Auf den ersten Blick ist Eurovegas ein Mega-Projekt, das für Spanien, vor allem aber für Madrid 260.000 Arbeitsplätze und Investitionen in Höhe von 17 Milliarden Euro bringen soll, wenn es auch offiziell noch keine konkreten Daten gibt. Das klingt wie Sphärenmusik in dieser Krise, die nicht enden will. Allerdings ist nicht alles Gold, was glänzt.

Madrid – Es ist sehr schwierig, die unterschiedlichsten Konditionen zu kennen, die der US-amerikanische Milliardär Sheldon Adelson aufgestellt hat, denn die Verhandlungen haben hinter verschlossenen Türen stattgefunden. Die verantwortlichen Politiker der Regionalregierung von Madrid und der Zentralregierung haben nur sehr vage erklärt, sie seien bereit, über Änderungen bestimmter Gesetze zu diskutieren.

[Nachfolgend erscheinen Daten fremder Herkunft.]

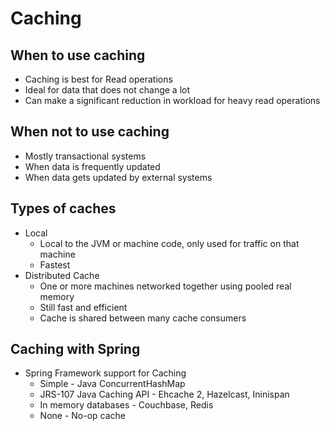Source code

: # Caching

## When to use caching
- Caching is best for Read operations
- Ideal for data that does not change a lot
- Can make a significant reduction in workload for heavy read operations

## When not to use caching
- Mostly transactional systems
- When data is frequently updated
- When data gets updated by external systems

## Types of caches
- Local
  - Local to the JVM or machine code, only used for traffic on that machine
  - Fastest
- Distributed Cache
  - One or more machines networked together using pooled real memory
  - Still fast and efficient
  - Cache is shared between many cache consumers

## Caching with Spring
- Spring Framework support for Caching
  - Simple - Java ConcurrentHashMap
  - JRS-107 Java Caching API - Ehcache 2, Hazelcast, Ininispan
  - In memory databases - Couchbase, Redis
  - None - No-op cache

Es sieht also so aus, als ob dieser Riesenkomplex tatsächlich in der Gemeinde Alcorcón gebaut wird, zumindest ist dies der Ort, für den sich Adelson entschieden hat, nachdem Barcelona aus dem Rennen ist. Eurovegas soll aus zwölf Ferienanlagen mit jeweils 3.000 Betten bestehen. Dort sollen die Besucher der sechs Spielkasinos wohnen, welche gebaut werden sollen. Für ihre Unterhaltung werden Theater, Luxusrestaurants, Museen, Geschäfte aller Art, drei Golfplätze, zahlreiche andere Attraktionen sowie ein Kongresszentrum zur Verfügung stehen. Adelson ist Experte für derartige Anlagen. Beispiele sind seine Spielerparadiese in Macao und Singapur, die beide Gewinne abwerfen. Andererseits umgibt sie jedoch ein schlechtes Image von Geldwäsche und Korruption.

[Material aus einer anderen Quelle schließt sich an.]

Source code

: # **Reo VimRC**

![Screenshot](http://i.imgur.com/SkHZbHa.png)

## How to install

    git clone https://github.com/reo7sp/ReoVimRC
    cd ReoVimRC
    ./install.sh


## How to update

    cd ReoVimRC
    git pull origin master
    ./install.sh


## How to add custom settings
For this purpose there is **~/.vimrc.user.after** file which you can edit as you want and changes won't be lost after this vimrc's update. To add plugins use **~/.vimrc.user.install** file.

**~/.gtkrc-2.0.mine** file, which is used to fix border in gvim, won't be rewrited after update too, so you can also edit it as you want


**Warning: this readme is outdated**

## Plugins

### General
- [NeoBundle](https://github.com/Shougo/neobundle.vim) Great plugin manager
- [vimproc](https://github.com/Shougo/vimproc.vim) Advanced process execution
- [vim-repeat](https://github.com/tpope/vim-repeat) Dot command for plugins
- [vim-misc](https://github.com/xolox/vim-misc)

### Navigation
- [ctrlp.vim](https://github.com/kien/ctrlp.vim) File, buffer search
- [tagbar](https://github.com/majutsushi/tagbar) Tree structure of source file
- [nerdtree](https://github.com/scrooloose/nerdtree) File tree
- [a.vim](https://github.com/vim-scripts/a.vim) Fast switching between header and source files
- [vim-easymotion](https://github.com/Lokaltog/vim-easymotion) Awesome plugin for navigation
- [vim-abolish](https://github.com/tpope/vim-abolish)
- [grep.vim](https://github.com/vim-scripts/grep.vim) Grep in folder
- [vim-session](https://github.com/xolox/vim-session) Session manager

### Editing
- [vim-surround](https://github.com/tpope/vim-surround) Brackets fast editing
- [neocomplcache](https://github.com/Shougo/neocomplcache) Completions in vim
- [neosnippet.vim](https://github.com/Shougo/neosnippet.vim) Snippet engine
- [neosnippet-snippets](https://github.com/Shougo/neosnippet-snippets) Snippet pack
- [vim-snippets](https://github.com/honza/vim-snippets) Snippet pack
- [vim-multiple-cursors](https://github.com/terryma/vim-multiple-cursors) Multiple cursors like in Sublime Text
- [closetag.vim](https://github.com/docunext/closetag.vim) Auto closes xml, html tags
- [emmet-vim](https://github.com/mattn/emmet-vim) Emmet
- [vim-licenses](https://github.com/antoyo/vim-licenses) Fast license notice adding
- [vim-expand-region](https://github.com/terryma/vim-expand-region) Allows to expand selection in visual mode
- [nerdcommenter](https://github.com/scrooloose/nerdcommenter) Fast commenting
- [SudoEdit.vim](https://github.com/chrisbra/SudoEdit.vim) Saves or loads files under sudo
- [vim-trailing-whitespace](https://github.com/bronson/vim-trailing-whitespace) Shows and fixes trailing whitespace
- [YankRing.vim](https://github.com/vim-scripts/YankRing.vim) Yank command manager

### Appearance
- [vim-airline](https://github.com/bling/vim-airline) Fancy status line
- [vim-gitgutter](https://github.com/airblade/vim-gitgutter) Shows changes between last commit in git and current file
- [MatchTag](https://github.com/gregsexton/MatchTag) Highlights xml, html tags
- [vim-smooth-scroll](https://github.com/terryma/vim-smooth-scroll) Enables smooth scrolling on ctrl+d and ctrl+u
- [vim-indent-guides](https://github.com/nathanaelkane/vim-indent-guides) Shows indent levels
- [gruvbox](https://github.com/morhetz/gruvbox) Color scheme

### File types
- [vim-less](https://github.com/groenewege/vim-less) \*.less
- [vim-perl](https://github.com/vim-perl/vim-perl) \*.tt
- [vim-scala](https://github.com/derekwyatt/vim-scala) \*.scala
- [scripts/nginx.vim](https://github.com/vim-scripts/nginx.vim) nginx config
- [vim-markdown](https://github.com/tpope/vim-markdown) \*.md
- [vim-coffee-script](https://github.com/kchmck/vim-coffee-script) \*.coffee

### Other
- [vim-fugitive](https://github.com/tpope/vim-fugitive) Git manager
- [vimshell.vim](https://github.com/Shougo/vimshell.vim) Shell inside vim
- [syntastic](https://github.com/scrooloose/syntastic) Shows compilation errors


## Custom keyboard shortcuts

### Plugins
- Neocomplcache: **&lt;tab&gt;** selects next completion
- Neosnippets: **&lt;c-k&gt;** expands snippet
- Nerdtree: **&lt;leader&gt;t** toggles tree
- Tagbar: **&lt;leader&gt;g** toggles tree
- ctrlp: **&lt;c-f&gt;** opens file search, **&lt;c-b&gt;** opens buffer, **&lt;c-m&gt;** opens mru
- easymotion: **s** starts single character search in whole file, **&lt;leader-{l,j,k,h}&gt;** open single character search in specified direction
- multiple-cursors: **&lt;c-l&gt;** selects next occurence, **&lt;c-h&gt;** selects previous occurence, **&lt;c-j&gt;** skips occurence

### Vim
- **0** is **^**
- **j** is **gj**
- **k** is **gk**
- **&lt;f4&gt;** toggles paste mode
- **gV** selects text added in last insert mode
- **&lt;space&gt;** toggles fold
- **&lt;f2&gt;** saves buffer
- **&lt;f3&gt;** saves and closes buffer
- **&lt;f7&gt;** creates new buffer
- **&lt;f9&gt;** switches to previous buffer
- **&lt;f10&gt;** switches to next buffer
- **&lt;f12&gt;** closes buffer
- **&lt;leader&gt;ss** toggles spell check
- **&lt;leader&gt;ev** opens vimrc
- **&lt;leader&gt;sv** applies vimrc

Schon seit Beginn der Verhandlungen über den Standort des europäischen „Las Vegas“ hat sich unter dem Motto „Eurovegas No“ eine Bewegung gebildet, welche das Projekt unbedingt verhindern will. Die unglaublichen Unweltschäden, die durch das pharaonische Bauprojekt verursacht werden, sind das Hauptargument der Gegner. Doch auch Geldwäsche und Prostitution werden befürchtet, typische Begleiterscheinungen solcher Spielerparadiese. Das geplante Kongresszentrum hat den Argwohn des Hotelgewerbes im Großraum Madrid geweckt, in dem es eine ganze Reihe von Hotels gibt, die für derartige Events bestens vorbereitet sind und jetzt den unlauteren Wettbewerb fürchten.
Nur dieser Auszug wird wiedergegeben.